After an investigation, my case was called before the Citizens Police Complaint Board earlier this week. I attended the meeting and was highly impressed with the board members and the manner in which meetings are conducted.
However, the investigating sergeant’s report is now out, and I’m incredibly disappointed. The sergeant is responsible for reviewing details of the case, determining if the officer was in the wrong and if necessary, make the appropriate recommendations for disciplinary action or other steps regarding the situation.
Initially, of the five points or charges, the Professional Standards Division (PSD) found three to be not sustained and two to be sustained. Not sustained means they didn’t believe there was evidence to support my claims. For example, rudeness was a claim I made, but the PSD found that to be untrue so they ruled it as not sustained.
The review board however voted for two of the three not sustained charges be sustained.
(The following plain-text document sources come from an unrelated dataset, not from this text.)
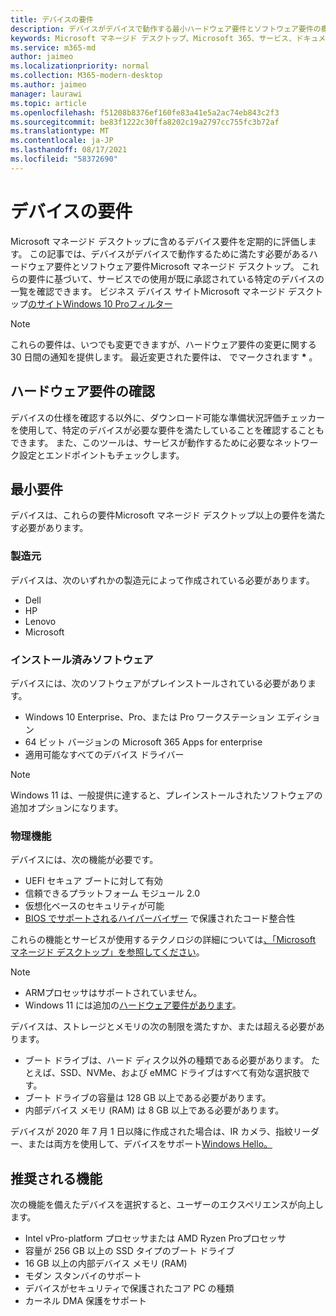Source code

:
 ```yaml
---
title: デバイスの要件
description: デバイスがデバイスで動作する最小ハードウェア要件とソフトウェア要件の概要Microsoft マネージド デスクトップ
keywords: Microsoft マネージド デスクトップ、Microsoft 365、サービス、ドキュメント
ms.service: m365-md
author: jaimeo
ms.localizationpriority: normal
ms.collection: M365-modern-desktop
ms.author: jaimeo
manager: laurawi
ms.topic: article
ms.openlocfilehash: f51208b8376ef160fe83a41e5a2ac74eb843c2f3
ms.sourcegitcommit: be83f1222c30ffa8202c19a2797cc755fc3b72af
ms.translationtype: MT
ms.contentlocale: ja-JP
ms.lasthandoff: 08/17/2021
ms.locfileid: "58372690"
---
```

# <a name="device-requirements"></a>デバイスの要件

Microsoft マネージド デスクトップに含めるデバイス要件を定期的に評価します。 この記事では、デバイスがデバイスで動作するために満たす必要があるハードウェア要件とソフトウェア要件Microsoft マネージド デスクトップ。 これらの要件に基づいて、サービスでの使用が既に承認されている特定のデバイスの一覧を確認できます。 ビジネス デバイス サイトMicrosoft マネージド デスクトップ[のサイトWindows 10 Proフィルター](https://www.microsoft.com/en-us/windowsforbusiness/view-all-devices)

> [!NOTE]
> これらの要件は、いつでも変更できますが、ハードウェア要件の変更に関する 30 日間の通知を提供します。 最近変更された要件は、 でマークされます **\*** 。 

## <a name="check-hardware-requirements"></a>ハードウェア要件の確認

デバイスの仕様を確認する以外に、ダウンロード可能な準備状況評価[](../get-ready/readiness-assessment-downloadable.md)チェッカーを使用して、特定のデバイスが必要な要件を満たしていることを確認することもできます。 また、このツールは、サービスが動作するために必要なネットワーク設定とエンドポイントもチェックします。

## <a name="minimum-requirements"></a>最小要件

デバイスは、これらの要件Microsoft マネージド デスクトップ以上の要件を満たす必要があります。

### <a name="manufacturer"></a>製造元

デバイスは、次のいずれかの製造元によって作成されている必要があります。

- Dell
- HP
- Lenovo
- Microsoft


### <a name="installed-software"></a>インストール済みソフトウェア

デバイスには、次のソフトウェアがプレインストールされている必要があります。

- Windows 10 Enterprise、Pro、または Pro ワークステーション エディション
- 64 ビット バージョンの Microsoft 365 Apps for enterprise 
- 適用可能なすべてのデバイス ドライバー

> [!NOTE]
> Windows 11 は、一般提供に達すると、プレインストールされたソフトウェアの追加オプションになります。
>
### <a name="physical-features"></a>物理機能

デバイスには、次の機能が必要です。

- UEFI セキュア ブートに対して有効 
- 信頼できるプラットフォーム モジュール 2.0 
- 仮想化ベースのセキュリティが可能 
- [BIOS でサポートされるハイパーバイザー](/windows-hardware/drivers/bringup/device-guard-and-credential-guard) で保護されたコード整合性

これらの機能とサービスが使用するテクノロジの詳細については[、「Microsoft マネージド デスクトップ」を参照してください](../intro/technologies.md)。

> [!NOTE]
>- ARMプロセッサはサポートされていません。
>- Windows 11 には追加の[ハードウェア要件があります](/windows/whats-new/windows-11-requirements)。

デバイスは、ストレージとメモリの次の制限を満たすか、または超える必要があります。

- ブート ドライブは、ハード ディスク以外の種類である必要があります。 たとえば、SSD、NVMe、および eMMC ドライブはすべて有効な選択肢です。
- ブート ドライブの容量は 128 GB 以上である必要があります。
- 内部デバイス メモリ (RAM) は 8 GB 以上である必要があります。

デバイスが 2020 年 7 月 1 日以降に作成された場合は、IR カメラ、指紋リーダー、または両方を使用して、デバイスをサポート[Windows Hello。](/windows-hardware/design/device-experiences/windows-hello-enhanced-sign-in-security)

## <a name="recommended-features"></a>推奨される機能

次の機能を備えたデバイスを選択すると、ユーザーのエクスペリエンスが向上します。

- Intel vPro-platform プロセッサまたは AMD Ryzen Proプロセッサ
- 容量が 256 GB 以上の SSD タイプのブート ドライブ
- 16 GB 以上の内部デバイス メモリ (RAM)
- モダン スタンバイのサポート
- デバイスがセキュリティで保護されたコア PC の種類
- カーネル DMA 保護をサポート
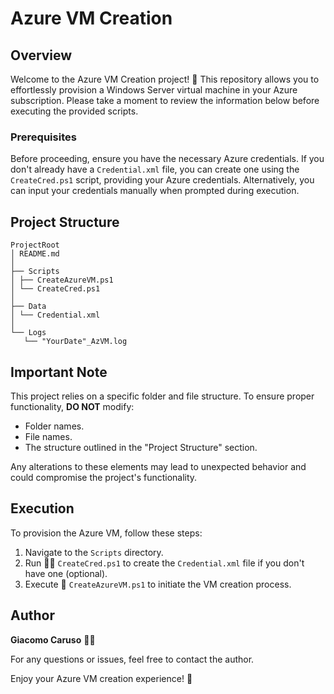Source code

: # Azure VM Creation

## Overview

Welcome to the Azure VM Creation project! 🚀 This repository allows you to effortlessly provision a Windows Server virtual machine in your Azure subscription. Please take a moment to review the information below before executing the provided scripts.

### Prerequisites

Before proceeding, ensure you have the necessary Azure credentials. If you don't already have a `Credential.xml` file, you can create one using the `CreateCred.ps1` script, providing your Azure credentials. Alternatively, you can input your credentials manually when prompted during execution.

## Project Structure

```
ProjectRoot
│ README.md
│ 
├── Scripts
│ ├── CreateAzureVM.ps1
│ └── CreateCred.ps1
│
├── Data
│ └── Credential.xml
│
└── Logs
   └── "YourDate"_AzVM.log
```

## Important Note

This project relies on a specific folder and file structure. To ensure proper functionality, **DO NOT** modify:

- Folder names.
- File names.
- The structure outlined in the "Project Structure" section.

Any alterations to these elements may lead to unexpected behavior and could compromise the project's functionality.

## Execution

To provision the Azure VM, follow these steps:

1. Navigate to the `Scripts` directory.
2. Run 🏃‍♂️ `CreateCred.ps1` to create the `Credential.xml` file if you don't have one (optional).
3. Execute 🚀 `CreateAzureVM.ps1` to initiate the VM creation process.

## Author

**Giacomo Caruso** 👨‍💻

For any questions or issues, feel free to contact the author.

Enjoy your Azure VM creation experience! 🎉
A positive affirmation of four of five claims isn’t bad, so I’m pleased with the board’s decisions and I encourage the public to report wrongdoings in an effort to hold public servants accountable.
However, the larger issue for me is that aspects of the report were not only inaccurate, but some “findings” were actual lies. My words were misconstrued completely and a false stage was set in an attempt to dispute my complaint or substantiate the inappropriate behavior of the officer.
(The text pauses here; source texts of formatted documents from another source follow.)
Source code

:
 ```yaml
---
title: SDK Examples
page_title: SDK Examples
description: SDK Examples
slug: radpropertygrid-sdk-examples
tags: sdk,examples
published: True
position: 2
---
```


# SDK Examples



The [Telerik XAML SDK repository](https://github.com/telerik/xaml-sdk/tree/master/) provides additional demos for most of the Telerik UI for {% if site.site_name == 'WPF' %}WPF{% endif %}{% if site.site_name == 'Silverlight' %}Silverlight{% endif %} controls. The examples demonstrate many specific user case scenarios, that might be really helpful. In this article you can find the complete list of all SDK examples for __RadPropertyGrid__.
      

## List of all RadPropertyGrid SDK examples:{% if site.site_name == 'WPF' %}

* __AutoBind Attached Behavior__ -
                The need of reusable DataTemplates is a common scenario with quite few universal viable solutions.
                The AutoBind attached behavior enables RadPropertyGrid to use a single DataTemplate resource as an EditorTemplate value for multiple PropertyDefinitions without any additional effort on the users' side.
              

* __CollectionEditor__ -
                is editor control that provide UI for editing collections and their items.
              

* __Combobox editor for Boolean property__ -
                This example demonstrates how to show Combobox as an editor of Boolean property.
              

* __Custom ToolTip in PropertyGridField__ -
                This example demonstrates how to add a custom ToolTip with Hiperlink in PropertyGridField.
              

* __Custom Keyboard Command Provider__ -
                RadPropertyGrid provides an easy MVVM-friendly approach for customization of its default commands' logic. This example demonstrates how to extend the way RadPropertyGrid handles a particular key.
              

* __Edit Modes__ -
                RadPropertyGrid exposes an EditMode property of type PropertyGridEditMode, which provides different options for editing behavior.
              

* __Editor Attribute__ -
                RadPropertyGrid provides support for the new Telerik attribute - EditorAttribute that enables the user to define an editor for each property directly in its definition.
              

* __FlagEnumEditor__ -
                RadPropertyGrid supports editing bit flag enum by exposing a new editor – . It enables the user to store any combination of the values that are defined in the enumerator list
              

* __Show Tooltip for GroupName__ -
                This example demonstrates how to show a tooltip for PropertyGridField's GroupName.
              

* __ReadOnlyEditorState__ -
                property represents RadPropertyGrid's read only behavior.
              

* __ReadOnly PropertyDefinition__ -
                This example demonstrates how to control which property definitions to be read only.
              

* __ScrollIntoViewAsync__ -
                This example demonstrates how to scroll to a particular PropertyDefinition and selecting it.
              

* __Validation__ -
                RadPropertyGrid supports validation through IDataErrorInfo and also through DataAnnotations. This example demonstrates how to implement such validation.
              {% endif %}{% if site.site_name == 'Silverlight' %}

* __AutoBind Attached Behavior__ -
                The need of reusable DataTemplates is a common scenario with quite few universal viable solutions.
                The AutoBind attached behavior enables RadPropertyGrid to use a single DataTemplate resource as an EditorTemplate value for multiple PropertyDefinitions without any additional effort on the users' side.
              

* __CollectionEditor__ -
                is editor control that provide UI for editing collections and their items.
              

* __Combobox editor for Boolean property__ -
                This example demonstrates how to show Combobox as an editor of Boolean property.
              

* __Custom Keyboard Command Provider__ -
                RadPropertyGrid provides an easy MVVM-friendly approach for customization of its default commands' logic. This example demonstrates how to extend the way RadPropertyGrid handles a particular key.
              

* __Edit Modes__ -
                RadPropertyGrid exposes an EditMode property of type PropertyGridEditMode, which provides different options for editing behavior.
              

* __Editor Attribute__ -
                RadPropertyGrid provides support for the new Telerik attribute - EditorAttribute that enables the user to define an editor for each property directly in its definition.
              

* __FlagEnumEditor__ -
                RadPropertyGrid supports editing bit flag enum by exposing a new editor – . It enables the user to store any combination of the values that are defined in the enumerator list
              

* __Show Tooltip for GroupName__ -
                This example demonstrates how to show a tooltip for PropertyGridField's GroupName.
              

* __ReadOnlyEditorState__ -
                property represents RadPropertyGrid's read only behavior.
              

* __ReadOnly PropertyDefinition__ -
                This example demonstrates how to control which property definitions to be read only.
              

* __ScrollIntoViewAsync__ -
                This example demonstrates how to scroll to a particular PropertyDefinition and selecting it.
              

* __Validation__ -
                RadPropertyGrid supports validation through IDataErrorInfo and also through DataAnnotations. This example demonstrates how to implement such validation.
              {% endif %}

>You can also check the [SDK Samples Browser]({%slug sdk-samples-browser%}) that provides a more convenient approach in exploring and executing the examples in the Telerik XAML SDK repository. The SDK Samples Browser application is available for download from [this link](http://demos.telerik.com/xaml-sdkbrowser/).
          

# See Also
I could go through the long list of untruths, ways in which my words were taken out of context, or the bizarre attempts to defend the officer’s rude behavior and condescending tone, but instead I will just mention a few:
- To rationalize the officer’s curt behavior, he claimed he thought I was a victim of domestic violence and “the other person left.” Such a notion is ludicrous because I told the dispatch repeatedly my dog was hit and that was the reason for my call. (And guess what? Even if I were a victim of domestic abuse, I still deserve to be treated fairly. )
- The officer claimed I never asked for a report to be filed, which is completely untrue. I explained to the officer repeatedly that the dispatch officer informed me since I had a license plate number of the offender, I could file a report, which is why an officer was dispatched to my home in the first place.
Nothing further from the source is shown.